De film Burzynski. Cancer is Serious Business uit 2010 is geschreven, geregisseerd, ingesproken, en geredigeerd door Eric Merola, artdirector van televisiereclames. Hij beschrijft Burzynski's gebruik van antineoplastons en zijn wettelijke conflicten met overheidsinstanties.[78] The Village Voice stelde dat de film "elke basale regel van ethisch filmmaken overtreedt" en dat de producent van de film, door uitsluitend medestanders van Burzynski te interviewen, "ofwel ongewoon goedgelovig is, ofwel het verschil niet begrijpt tussen een documentaire en een advertentie".[79] Het tijdschrift Variety" schreef dat de film de kwaliteiten heeft van een "paranoïde complottheorie en vergeleek hem met het roddelblad "National Enquirer". Volgens Variety zijn de diagrammen in de film "zo simplistisch dat het idioot wordt". De recensie concludeert dat "hoewel de film lijkt op infotainment Burzynski. Cancer is Serious Business uiteindelijk overtuigt.[80] Voor het debut van Burzynski spotte Craig Malisow, correspondent van de Houston Press, met het gebrek aan objectiviteit van de film. Hij karakteriseerde de film als een "opgeblazen lofzang die eenzijdig feiten selecteert en elke kritiek negeert" en bekritiseerde het project omdat het alleen Burzynski's kant van het verhaal presenteerde.[81]

Burzynski – Cancer is Serious Business, deel 2, film, 2013[bewerken | brontekst bewerken]

Een vervolg op "Cancer is Serious Business" werd uitgebracht in maart 2013. Op basis van een analyse van trailers en uitspraken van filmmaker Eric Merola in een videoblog stelde David Gorski, hoogleraar chirurgie aan de medische faculteit van Wayne State University en chirurgisch oncoloog bij het Barbara Ann Karmanos Cancer Institute,[82][83][84] dat de nieuwe film gebaseerd zou zijn op "getuigenissen (of anekdotes) van succesverhalen", "'bekeringsverhalen' van oncologen die volgers van Burzynski zijn geworden", aanvallen op critici en sceptici van Burzynsky, pogingen tot rechtvaardiging van Burzynski's "enorme rekeningen voor zijn antineoplastontherapie en kritiek dat hij patiënten in klinische proeven laat betalen" om mee te doen aan proeven en "rehabilitatie" door een nog ongepubliceerde klinische proef van dr.
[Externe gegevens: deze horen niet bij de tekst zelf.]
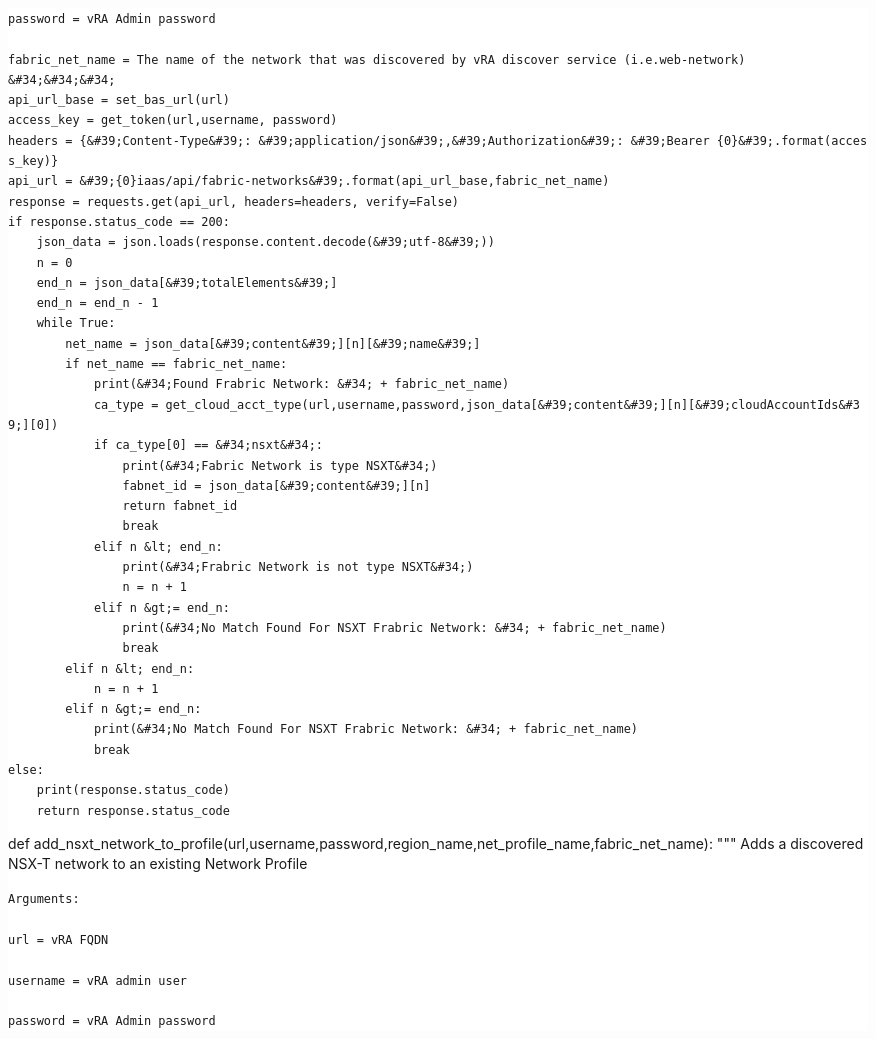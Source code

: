     password = vRA Admin password

    fabric_net_name = The name of the network that was discovered by vRA discover service (i.e.web-network)
    &#34;&#34;&#34;
    api_url_base = set_bas_url(url)
    access_key = get_token(url,username, password)
    headers = {&#39;Content-Type&#39;: &#39;application/json&#39;,&#39;Authorization&#39;: &#39;Bearer {0}&#39;.format(access_key)}
    api_url = &#39;{0}iaas/api/fabric-networks&#39;.format(api_url_base,fabric_net_name)
    response = requests.get(api_url, headers=headers, verify=False)
    if response.status_code == 200:
        json_data = json.loads(response.content.decode(&#39;utf-8&#39;))
        n = 0
        end_n = json_data[&#39;totalElements&#39;]
        end_n = end_n - 1
        while True:
            net_name = json_data[&#39;content&#39;][n][&#39;name&#39;]
            if net_name == fabric_net_name:
                print(&#34;Found Frabric Network: &#34; + fabric_net_name)
                ca_type = get_cloud_acct_type(url,username,password,json_data[&#39;content&#39;][n][&#39;cloudAccountIds&#39;][0])
                if ca_type[0] == &#34;nsxt&#34;:
                    print(&#34;Fabric Network is type NSXT&#34;)
                    fabnet_id = json_data[&#39;content&#39;][n]
                    return fabnet_id
                    break
                elif n &lt; end_n:
                    print(&#34;Frabric Network is not type NSXT&#34;)
                    n = n + 1
                elif n &gt;= end_n:
                    print(&#34;No Match Found For NSXT Frabric Network: &#34; + fabric_net_name)
                    break
            elif n &lt; end_n:
                n = n + 1
            elif n &gt;= end_n:
                print(&#34;No Match Found For NSXT Frabric Network: &#34; + fabric_net_name)
                break
    else:
        print(response.status_code)
        return response.status_code

def add_nsxt_network_to_profile(url,username,password,region_name,net_profile_name,fabric_net_name):
    &#34;&#34;&#34;
    Adds a discovered NSX-T network to an existing Network Profile

    Arguments:

    url = vRA FQDN

    username = vRA admin user

    password = vRA Admin password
Hideaki Tsuda, een anesthesioloog bij het academisch ziekenhuis van de Japanse Kurume Universiteit, die beweert dat antineoplanstons werkzaam zijn bij uitgezaaide dikkedarmkanker.[85]
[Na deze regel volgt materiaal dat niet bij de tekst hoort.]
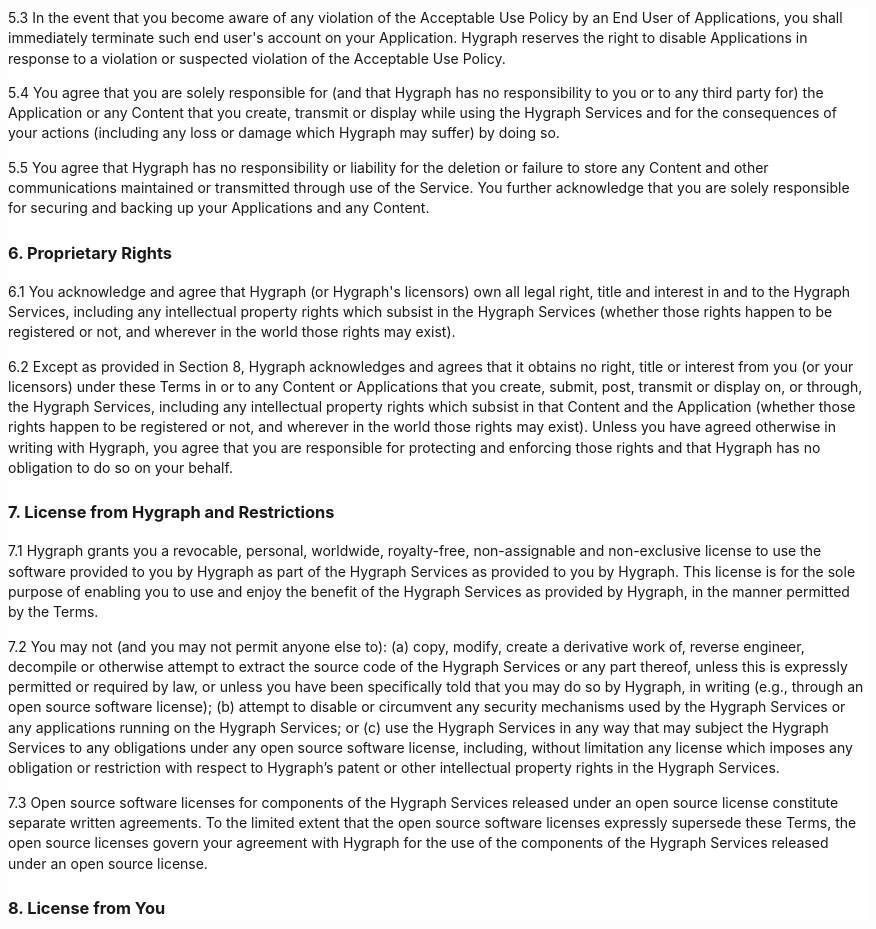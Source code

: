 5.3 In the event that you become aware of any violation of the Acceptable Use Policy by an End User of Applications, you shall immediately terminate such end user's account on your Application. Hygraph reserves the right to disable Applications in response to a violation or suspected violation of the Acceptable Use Policy.

5.4 You agree that you are solely responsible for (and that Hygraph has no responsibility to you or to any third party for) the Application or any Content that you create, transmit or display while using the Hygraph Services and for the consequences of your actions (including any loss or damage which Hygraph may suffer) by doing so.

5.5 You agree that Hygraph has no responsibility or liability for the deletion or failure to store any Content and other communications maintained or transmitted through use of the Service. You further acknowledge that you are solely responsible for securing and backing up your Applications and any Content.

### 6\. Proprietary Rights

6.1 You acknowledge and agree that Hygraph (or Hygraph's licensors) own all legal right, title and interest in and to the Hygraph Services, including any intellectual property rights which subsist in the Hygraph Services (whether those rights happen to be registered or not, and wherever in the world those rights may exist).

6.2 Except as provided in Section 8, Hygraph acknowledges and agrees that it obtains no right, title or interest from you (or your licensors) under these Terms in or to any Content or Applications that you create, submit, post, transmit or display on, or through, the Hygraph Services, including any intellectual property rights which subsist in that Content and the Application (whether those rights happen to be registered or not, and wherever in the world those rights may exist). Unless you have agreed otherwise in writing with Hygraph, you agree that you are responsible for protecting and enforcing those rights and that Hygraph has no obligation to do so on your behalf.

### 7\. License from Hygraph and Restrictions

7.1 Hygraph grants you a revocable, personal, worldwide, royalty-free, non-assignable and non-exclusive license to use the software provided to you by Hygraph as part of the Hygraph Services as provided to you by Hygraph. This license is for the sole purpose of enabling you to use and enjoy the benefit of the Hygraph Services as provided by Hygraph, in the manner permitted by the Terms.

7.2 You may not (and you may not permit anyone else to): (a) copy, modify, create a derivative work of, reverse engineer, decompile or otherwise attempt to extract the source code of the Hygraph Services or any part thereof, unless this is expressly permitted or required by law, or unless you have been specifically told that you may do so by Hygraph, in writing (e.g., through an open source software license); (b) attempt to disable or circumvent any security mechanisms used by the Hygraph Services or any applications running on the Hygraph Services; or (c) use the Hygraph Services in any way that may subject the Hygraph Services to any obligations under any open source software license, including, without limitation any license which imposes any obligation or restriction with respect to Hygraph’s patent or other intellectual property rights in the Hygraph Services.

7.3 Open source software licenses for components of the Hygraph Services released under an open source license constitute separate written agreements. To the limited extent that the open source software licenses expressly supersede these Terms, the open source licenses govern your agreement with Hygraph for the use of the components of the Hygraph Services released under an open source license.

### 8\. License from You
Een uitzending van Burzynski door het televisiestation CPT12 in Denver, dat eerder documentaires uitzond over "complottheorieën over de aanslagen op 11 september 2001 en de bewering dat belasting heffen ongrondwettig is",[86] genereerde een handvol klachten bij de PBS-televisieombudsman. Deze klachten kwamen merendeels overeen met eerdere recensenten van de film, die klaagden dat de film een ernstig gebrek aan objectiviteit vertoont. Sommige stafleden van CPT werden bekritiseerd omdat ze regisseur Eric Merola geen kritische vragen stelden.[87]

BBC-documentaire Curing cancer or 'selling hope' to the vulnerable?, 2013[bewerken | brontekst bewerken]

In juni 2013 onderzocht het BBC-televisieprogramma Burzynski in een documentaire getiteld Curing cancer or 'selling hope' to the vulnerable?, Kanker genezen of hoop verkopen aan de kwetsbaren. Panorama stelde dat "Burzynski een maas in de wet uitbuitte" door patiënten twintig jaar te behandelen met antineoplastons als onderdeel van een klinische proef zodat het medicijn niet erkend hoefde te worden.[88] Volgens de Britse regionale krant Watford Observer wierp de moeder van Luna Petagine, een jong meisje met een hersentumor, twijfel op over Burzynski's "dure behandeling."[89] De Britse regionale krant Reading Post schreef dat het "op maandag vertoonde onderzoek van Panorama de vraag stelde of de Burzynski Kliniek 'hoop verkocht' aan families" en twijfelde aan de statistieken die de Burzynski Kliniek had verschaft.[90] De kliniek diende over de documentaire een klacht in bij de klachtencommissie Office of Communications (Ofcom), maar kreeg geen gelijk.[91]